Work to complete
Go through the listing and copy each line with the string "thuộc".

[Extracted material Boundary: Start]

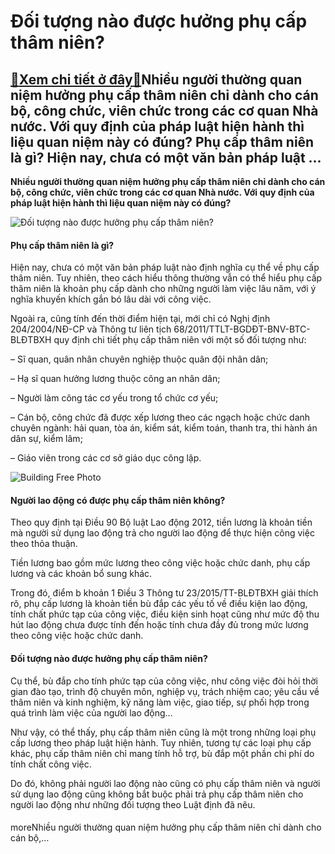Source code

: Đối tượng nào được hưởng phụ cấp thâm niên?
===========================================

[:gift:Xem chi tiết ở đây:gift:](https://hddtvn.com/doi-tuong-nao-duoc-huong-phu-cap-tham-nien/)Nhiều người thường quan niệm hưởng phụ cấp thâm niên chỉ dành cho cán bộ, công chức, viên chức trong các cơ quan Nhà nước. Với quy định của pháp luật hiện hành thì liệu quan niệm này có đúng? Phụ cấp thâm niên là gì? Hiện nay, chưa có một văn bản pháp luật …
------------------------------------------------------------------------------------------------------------------------------------------------------------------------------------------------------------------------------------------------------------------

**Nhiều người thường quan niệm hưởng phụ cấp thâm niên chỉ dành cho cán bộ, công chức, viên chức trong các cơ quan Nhà nước. Với quy định của pháp luật hiện hành thì liệu quan niệm này có đúng?**


![Đối tượng nào được hưởng phụ cấp thâm niên?](https://hddtvn.com/wp-content/uploads/2021/01/young-business-man-manager-work-alone-office_35675-737.jpg)


#### **Phụ cấp thâm niên là gì?**


Hiện nay, chưa có một văn bản pháp luật nào định nghĩa cụ thể về phụ cấp thâm niên. Tuy nhiên, theo cách hiểu thông thường vẫn có thể hiểu phụ cấp thâm niên là khoản phụ cấp dành cho những người làm việc lâu năm, với ý nghĩa khuyến khích gắn bó lâu dài với công việc.


Ngoài ra, cũng tính đến thời điểm hiện tại, mới chỉ có Nghị định 204/2004/NĐ-CP và Thông tư liên tịch 68/2011/TTLT-BGDĐT-BNV-BTC-BLĐTBXH quy định chi tiết phụ cấp thâm niên với một số đối tượng như:


– Sĩ quan, quân nhân chuyên nghiệp thuộc quân đội nhân dân;


– Hạ sĩ quan hưởng lương thuộc công an nhân dân;


– Người làm công tác cơ yếu trong tổ chức cơ yếu;


– Cán bộ, công chức đã được xếp lương theo các ngạch hoặc chức danh chuyên ngành: hải quan, tòa án, kiểm sát, kiểm toán, thanh tra, thi hành án dân sự, kiểm lâm;


– Giáo viên trong các cơ sở giáo dục công lập.


![Building Free Photo](https://hddtvn.com/wp-content/uploads/2021/01/building_1127-3359.jpg)


#### **Người lao động có được phụ cấp thâm niên không?**


Theo quy định tại Điều 90 Bộ luật Lao động 2012, tiền lương là khoản tiền mà người sử dụng lao động trả cho người lao động để thực hiện công việc theo thỏa thuận.


Tiền lương bao gồm mức lương theo công việc hoặc chức danh, phụ cấp lương và các khoản bổ sung khác.


Trong đó, điểm b khoản 1 Điều 3 Thông tư 23/2015/TT-BLĐTBXH giải thích rõ, phụ cấp lương là khoản tiền bù đắp các yếu tố về điều kiện lao động, tính chất phức tạp của công việc, điều kiện sinh hoạt cũng như mức độ thu hút lao động chưa được tính đến hoặc tính chưa đầy đủ trong mức lương theo công việc hoặc chức danh. 


#### Đối tượng nào được hưởng phụ cấp thâm niên?


Cụ thể, bù đắp cho tính phức tạp của công việc, như công việc đòi hỏi thời gian đào tạo, trình độ chuyên môn, nghiệp vụ, trách nhiệm cao; yêu cầu về thâm niên và kinh nghiệm, kỹ năng làm việc, giao tiếp, sự phối hợp trong quá trình làm việc của người lao động…


Như vậy, có thể thấy, phụ cấp thâm niên cũng là một trong những loại phụ cấp lương theo pháp luật hiện hành. Tuy nhiên, tương tự các loại phụ cấp khác, phụ cấp thâm niên chỉ mang tính hỗ trợ, bù đắp một phần chi phí do tính chất công việc.


Do đó, không phải người lao động nào cũng có phụ cấp thâm niên và người sử dụng lao động cũng không bắt buộc phải trả phụ cấp thâm niên cho người lao động như những đối tượng theo Luật định đã nêu.


#### 


moreNhiều người thường quan niệm hưởng phụ cấp thâm niên chỉ dành cho cán bộ,…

[Extracted material Boundary: End]

Answer
– Sĩ quan, quân nhân chuyên nghiệp thuộc quân đội nhân dân;
– Hạ sĩ quan hưởng lương thuộc công an nhân dân;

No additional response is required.